Binary Search works on the "divide and conquer" strategy, continuously narrowing the search range until the target is found or the search space is exhausted. The key requirement is that the array or range must be sorted. It begins by checking the middle element:

If the middle element is equal to the target, the search is over.
If the target is smaller than the middle element, the search continues in the left half of the array.
If the target is larger, the search continues in the right half.

Tips and Tricks for Binary Search

1️⃣ Midpoint Calculation

Traditionally we calculate the mid point using:

int mid = (left + right) / 2;

However it can cause integer overflow, if both left and right are large, close to the maximum integer value.

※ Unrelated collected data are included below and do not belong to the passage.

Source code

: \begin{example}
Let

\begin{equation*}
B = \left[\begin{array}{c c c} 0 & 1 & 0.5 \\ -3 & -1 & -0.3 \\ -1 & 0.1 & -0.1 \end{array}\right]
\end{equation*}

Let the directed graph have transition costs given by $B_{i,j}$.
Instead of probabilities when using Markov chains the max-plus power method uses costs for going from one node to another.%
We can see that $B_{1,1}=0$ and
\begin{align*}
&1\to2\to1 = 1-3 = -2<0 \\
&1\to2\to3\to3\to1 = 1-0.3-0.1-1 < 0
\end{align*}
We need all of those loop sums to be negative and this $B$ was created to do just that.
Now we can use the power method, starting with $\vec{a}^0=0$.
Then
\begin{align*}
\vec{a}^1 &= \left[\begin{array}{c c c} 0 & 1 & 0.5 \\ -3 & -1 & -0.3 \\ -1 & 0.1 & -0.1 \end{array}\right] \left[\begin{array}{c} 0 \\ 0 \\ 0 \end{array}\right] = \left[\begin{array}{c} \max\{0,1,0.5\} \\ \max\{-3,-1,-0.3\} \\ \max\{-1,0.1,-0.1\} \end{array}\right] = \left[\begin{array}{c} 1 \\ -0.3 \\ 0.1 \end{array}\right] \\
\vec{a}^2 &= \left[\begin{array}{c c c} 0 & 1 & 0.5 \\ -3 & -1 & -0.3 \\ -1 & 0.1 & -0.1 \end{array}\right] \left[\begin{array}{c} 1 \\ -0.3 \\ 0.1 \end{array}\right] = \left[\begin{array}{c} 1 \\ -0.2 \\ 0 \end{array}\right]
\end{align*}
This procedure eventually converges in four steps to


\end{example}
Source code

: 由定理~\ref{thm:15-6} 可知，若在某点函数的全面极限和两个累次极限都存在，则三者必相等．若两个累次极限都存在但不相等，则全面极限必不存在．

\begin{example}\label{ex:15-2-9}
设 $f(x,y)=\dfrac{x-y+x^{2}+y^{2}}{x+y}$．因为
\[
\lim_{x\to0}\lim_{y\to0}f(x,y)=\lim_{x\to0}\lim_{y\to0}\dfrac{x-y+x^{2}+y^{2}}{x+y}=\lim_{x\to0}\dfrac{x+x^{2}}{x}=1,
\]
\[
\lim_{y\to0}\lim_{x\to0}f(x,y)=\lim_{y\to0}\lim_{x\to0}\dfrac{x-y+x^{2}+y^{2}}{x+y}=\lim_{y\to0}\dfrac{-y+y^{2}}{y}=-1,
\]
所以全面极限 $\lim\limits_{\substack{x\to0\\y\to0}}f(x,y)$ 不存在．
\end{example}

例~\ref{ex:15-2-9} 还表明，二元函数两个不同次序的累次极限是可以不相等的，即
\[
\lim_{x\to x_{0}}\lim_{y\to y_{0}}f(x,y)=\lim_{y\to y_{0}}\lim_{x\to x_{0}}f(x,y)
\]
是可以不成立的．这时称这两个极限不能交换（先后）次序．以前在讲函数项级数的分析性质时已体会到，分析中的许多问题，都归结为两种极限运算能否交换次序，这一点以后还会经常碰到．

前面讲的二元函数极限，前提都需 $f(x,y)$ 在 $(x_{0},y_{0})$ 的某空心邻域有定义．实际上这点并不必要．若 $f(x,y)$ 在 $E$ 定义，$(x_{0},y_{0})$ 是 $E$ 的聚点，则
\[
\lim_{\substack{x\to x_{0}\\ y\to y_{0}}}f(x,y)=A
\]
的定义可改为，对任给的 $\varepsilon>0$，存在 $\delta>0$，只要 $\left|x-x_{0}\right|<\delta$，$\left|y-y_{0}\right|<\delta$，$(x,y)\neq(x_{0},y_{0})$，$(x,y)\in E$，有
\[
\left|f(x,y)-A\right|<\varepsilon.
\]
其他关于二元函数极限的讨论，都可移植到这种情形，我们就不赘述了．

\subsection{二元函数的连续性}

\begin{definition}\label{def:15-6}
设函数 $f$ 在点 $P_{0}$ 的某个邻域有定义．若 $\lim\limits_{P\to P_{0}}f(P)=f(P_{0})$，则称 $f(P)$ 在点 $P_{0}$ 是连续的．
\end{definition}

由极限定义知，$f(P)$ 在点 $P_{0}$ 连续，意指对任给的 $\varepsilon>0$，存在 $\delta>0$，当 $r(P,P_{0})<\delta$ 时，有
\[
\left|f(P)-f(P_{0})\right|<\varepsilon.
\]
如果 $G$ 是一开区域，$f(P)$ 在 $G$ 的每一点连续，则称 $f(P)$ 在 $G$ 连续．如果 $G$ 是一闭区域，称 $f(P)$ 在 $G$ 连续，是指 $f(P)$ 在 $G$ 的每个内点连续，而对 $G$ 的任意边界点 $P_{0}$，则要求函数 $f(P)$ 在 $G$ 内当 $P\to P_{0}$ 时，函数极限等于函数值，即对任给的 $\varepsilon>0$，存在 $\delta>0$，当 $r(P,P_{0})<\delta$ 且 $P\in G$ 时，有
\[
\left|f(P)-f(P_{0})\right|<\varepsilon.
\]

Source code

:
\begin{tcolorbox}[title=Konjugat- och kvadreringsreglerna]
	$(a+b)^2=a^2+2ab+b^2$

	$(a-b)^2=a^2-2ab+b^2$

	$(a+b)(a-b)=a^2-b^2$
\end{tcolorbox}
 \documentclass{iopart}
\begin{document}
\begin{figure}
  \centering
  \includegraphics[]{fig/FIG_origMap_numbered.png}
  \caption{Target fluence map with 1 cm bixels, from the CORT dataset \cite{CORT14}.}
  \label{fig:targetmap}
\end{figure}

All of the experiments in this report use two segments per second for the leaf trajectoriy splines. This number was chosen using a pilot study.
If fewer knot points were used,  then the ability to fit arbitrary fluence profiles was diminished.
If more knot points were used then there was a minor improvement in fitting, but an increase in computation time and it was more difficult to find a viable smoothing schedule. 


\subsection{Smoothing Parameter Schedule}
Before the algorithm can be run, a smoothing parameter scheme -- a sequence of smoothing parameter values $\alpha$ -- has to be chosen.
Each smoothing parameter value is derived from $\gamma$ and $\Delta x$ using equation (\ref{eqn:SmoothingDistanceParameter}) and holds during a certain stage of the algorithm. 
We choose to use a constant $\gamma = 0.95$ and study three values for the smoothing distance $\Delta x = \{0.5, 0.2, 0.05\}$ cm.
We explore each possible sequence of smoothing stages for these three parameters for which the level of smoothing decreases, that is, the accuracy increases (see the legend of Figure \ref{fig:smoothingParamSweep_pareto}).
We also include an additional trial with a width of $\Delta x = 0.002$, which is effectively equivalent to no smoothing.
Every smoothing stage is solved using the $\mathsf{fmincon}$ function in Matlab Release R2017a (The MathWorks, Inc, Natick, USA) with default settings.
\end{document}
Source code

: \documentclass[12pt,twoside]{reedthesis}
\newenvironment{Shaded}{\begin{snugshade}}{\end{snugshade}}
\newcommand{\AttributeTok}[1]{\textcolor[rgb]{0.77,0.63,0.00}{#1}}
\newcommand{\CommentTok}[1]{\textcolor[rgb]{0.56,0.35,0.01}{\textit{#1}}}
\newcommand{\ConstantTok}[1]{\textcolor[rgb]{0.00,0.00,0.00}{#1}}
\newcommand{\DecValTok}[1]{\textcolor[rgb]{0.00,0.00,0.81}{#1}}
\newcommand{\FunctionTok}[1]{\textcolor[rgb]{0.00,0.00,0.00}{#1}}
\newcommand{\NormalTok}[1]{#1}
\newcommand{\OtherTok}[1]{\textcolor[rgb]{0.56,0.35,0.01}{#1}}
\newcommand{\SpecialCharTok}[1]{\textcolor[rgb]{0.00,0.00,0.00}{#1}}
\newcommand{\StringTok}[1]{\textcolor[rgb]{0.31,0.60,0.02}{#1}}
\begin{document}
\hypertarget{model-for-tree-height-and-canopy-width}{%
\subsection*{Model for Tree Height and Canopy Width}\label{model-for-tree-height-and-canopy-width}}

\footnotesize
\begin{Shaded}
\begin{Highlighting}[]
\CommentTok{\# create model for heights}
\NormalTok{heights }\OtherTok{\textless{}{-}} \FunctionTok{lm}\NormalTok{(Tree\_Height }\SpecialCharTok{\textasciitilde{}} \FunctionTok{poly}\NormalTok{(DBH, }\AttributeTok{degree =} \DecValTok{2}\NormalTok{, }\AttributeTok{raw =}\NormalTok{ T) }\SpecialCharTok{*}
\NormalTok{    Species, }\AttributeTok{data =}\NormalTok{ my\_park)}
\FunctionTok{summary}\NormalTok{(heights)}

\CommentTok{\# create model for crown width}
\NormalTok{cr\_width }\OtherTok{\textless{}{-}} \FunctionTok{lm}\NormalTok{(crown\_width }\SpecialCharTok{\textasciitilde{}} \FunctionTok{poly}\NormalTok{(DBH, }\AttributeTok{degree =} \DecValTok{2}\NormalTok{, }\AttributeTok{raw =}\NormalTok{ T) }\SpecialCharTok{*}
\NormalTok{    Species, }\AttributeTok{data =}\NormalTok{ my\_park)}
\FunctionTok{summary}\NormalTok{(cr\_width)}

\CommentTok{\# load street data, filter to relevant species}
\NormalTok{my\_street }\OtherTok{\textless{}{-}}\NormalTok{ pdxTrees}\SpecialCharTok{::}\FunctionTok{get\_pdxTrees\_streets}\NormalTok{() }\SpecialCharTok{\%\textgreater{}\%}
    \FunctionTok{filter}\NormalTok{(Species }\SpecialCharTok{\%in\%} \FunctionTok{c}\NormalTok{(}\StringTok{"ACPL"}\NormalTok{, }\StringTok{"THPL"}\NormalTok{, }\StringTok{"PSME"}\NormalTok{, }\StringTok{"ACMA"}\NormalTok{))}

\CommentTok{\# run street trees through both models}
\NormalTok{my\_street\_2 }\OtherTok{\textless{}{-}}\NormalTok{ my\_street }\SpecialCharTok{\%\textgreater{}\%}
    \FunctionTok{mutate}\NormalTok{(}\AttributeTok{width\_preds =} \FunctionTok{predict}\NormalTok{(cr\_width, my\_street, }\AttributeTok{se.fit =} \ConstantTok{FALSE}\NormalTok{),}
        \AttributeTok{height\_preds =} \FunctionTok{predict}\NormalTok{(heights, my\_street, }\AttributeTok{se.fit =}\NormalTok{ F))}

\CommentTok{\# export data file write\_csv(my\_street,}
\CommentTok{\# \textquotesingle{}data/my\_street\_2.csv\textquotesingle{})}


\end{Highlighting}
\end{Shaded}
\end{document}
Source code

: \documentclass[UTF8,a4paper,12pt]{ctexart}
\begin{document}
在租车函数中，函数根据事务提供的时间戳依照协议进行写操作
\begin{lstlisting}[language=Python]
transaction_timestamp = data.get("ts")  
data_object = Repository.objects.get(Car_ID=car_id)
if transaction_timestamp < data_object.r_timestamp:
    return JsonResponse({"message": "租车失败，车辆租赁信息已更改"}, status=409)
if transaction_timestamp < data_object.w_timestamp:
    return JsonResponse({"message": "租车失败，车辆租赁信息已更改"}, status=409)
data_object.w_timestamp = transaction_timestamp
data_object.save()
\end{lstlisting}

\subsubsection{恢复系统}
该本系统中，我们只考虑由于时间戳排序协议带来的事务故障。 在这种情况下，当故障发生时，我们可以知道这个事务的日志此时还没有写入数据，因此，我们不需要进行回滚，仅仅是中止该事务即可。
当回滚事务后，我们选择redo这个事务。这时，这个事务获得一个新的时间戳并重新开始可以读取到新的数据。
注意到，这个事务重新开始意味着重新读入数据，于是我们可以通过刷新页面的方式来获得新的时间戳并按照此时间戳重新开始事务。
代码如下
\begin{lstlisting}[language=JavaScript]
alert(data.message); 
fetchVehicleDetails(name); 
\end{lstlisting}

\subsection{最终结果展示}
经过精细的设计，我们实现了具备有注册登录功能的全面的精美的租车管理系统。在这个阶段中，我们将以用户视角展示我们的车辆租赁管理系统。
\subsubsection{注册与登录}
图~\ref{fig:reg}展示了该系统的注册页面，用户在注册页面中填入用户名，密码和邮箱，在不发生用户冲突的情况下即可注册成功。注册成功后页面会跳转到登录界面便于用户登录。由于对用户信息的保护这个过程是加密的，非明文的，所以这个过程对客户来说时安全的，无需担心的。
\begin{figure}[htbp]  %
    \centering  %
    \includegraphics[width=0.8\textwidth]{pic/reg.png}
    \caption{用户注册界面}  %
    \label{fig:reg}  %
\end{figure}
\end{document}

To prevent this overflow, you can use the alternative formula:

Always calculate the midpoint using:

int mid = left + (right - left) / 2;

This prevents overflow that might occur when left and right are large.

Example:

Imagine left and right are both near INT_MAX, say:

left = INT_MAX - 2
right = INT_MAX

calculating mid:
    right - left = (INT_MAX) - (INT_MAX - 2) = 2
    (right - left) / 2 = 2 / 2 = 1
    mid = left + 1
        = (INT_MAX - 2) + 1
        = INT_MAX - 1

There is another expression, an alternative way to calculate the middle index by using a bitwise right shift operator (>>) instead of division by 2. This approach is based on the fact that shifting right by one is equivalent to dividing by 2 in integer arithmetic.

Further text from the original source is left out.